Halftime Sports

Sportswashing: Money, morality, and the fine line between sports and politics

Published September 10, 2022


Sportswashing is a practice where an entity uses its involvement in sports to minimize a record of political or ethical harm.

Content warning: This article contains reference to human rights abuses and violence.

There is a war afoot in professional golf right now. The stakes? Golf Digest dubbed it an “ongoing battle for the soul of golf.” And the cause? LIV Golf, a new professional golf tour billed as an alternative to the PGA.
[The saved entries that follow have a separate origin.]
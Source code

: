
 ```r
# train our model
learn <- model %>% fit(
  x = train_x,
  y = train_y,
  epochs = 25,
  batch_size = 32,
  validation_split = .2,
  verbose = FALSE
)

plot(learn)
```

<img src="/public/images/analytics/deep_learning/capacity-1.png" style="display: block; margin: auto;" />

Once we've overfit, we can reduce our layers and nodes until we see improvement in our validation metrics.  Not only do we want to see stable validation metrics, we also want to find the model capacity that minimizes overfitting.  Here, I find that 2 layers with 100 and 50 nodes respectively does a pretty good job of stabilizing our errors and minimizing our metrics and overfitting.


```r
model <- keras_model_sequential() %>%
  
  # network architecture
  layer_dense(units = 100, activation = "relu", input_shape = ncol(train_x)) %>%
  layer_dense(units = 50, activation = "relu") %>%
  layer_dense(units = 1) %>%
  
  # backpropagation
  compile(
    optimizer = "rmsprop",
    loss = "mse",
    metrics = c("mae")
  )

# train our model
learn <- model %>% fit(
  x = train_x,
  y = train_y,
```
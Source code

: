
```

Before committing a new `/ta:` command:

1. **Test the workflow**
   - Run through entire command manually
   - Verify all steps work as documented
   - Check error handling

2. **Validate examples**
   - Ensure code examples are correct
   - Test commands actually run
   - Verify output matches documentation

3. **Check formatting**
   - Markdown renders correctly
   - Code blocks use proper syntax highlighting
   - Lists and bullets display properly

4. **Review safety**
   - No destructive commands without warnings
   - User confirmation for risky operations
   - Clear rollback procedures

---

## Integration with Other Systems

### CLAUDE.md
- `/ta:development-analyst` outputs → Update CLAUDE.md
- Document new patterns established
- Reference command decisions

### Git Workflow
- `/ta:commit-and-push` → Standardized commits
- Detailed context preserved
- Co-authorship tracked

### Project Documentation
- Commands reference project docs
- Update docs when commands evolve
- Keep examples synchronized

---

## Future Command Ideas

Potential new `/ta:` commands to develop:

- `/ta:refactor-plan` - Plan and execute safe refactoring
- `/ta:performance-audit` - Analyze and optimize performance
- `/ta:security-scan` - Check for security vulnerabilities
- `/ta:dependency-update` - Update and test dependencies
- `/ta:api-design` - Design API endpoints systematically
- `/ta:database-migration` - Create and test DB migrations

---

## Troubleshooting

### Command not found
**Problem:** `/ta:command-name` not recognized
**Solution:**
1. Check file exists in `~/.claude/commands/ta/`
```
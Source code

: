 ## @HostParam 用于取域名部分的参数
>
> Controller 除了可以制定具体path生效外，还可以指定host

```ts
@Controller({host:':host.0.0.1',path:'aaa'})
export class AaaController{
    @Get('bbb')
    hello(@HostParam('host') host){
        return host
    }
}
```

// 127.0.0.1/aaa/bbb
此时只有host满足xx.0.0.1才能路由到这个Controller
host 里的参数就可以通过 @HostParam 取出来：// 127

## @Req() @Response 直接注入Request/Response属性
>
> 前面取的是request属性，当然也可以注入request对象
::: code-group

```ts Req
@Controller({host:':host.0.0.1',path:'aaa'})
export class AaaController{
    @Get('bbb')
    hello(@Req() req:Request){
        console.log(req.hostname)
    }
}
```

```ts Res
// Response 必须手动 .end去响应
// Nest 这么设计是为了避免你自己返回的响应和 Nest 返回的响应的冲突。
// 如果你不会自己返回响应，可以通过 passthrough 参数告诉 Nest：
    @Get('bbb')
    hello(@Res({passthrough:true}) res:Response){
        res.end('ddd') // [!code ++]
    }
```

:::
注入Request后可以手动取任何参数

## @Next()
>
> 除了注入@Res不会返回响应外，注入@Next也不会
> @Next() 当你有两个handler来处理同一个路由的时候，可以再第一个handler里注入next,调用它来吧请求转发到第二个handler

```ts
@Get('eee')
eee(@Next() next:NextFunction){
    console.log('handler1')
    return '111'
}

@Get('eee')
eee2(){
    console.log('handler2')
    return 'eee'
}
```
The concept of LIV (a reference to the number of holes that will be played in each event) first went public in 2019, but LIV Golf did not become an official entity until October 2021. With an alleged $2 billion in backing from the Public Investment Fund, which is Saudi Arabia’s sovereign wealth fund, LIV was conceived as a move by Mohammed bin Salman—the Saudi crown prince—to diversify the Saudi Arabian economy away from oil and toward other investments, sports included.

LIV Golf is essentially Saudi Arabia’s answer to the PGA Tour. Using eye-popping salary offers, LIV has managed to attract some of the best names in golf right now, including Dustin Johnson and Phil Mickelson, both of whom are now making well over $60 million from LIV money alone—not including sponsorships and other potential off-course deals. In the PGA, on the other hand, players make much less from play alone: Last year’s top earner made $7.7 million.

With numbers like these, it might seem like a simple issue that comes down to one organization having wealthier investors than the other. The truth of the matter, however, is far more insidious—it is part of a practice known as “sportswashing,” where an entity uses its involvement in sports to minimize a record of political or ethical harm.

With LIV, the Saudi government tries to distract from a complicated human rights record. The murder of Washington Post journalist Jamal Khashoggi in Turkey in 2018 is perhaps the most well-publicized of their recent abuses. Khashoggi was murdered after defecting from Saudi Arabia and using his platform as a journalist to criticize the regime. After an extensive investigation, U.S. intelligence revealed that bin Salman approved the mission that led to Khashoggi’s death. This discovery was met with widespread outrage, and the events garnered significant airtime in both U.S. and international media.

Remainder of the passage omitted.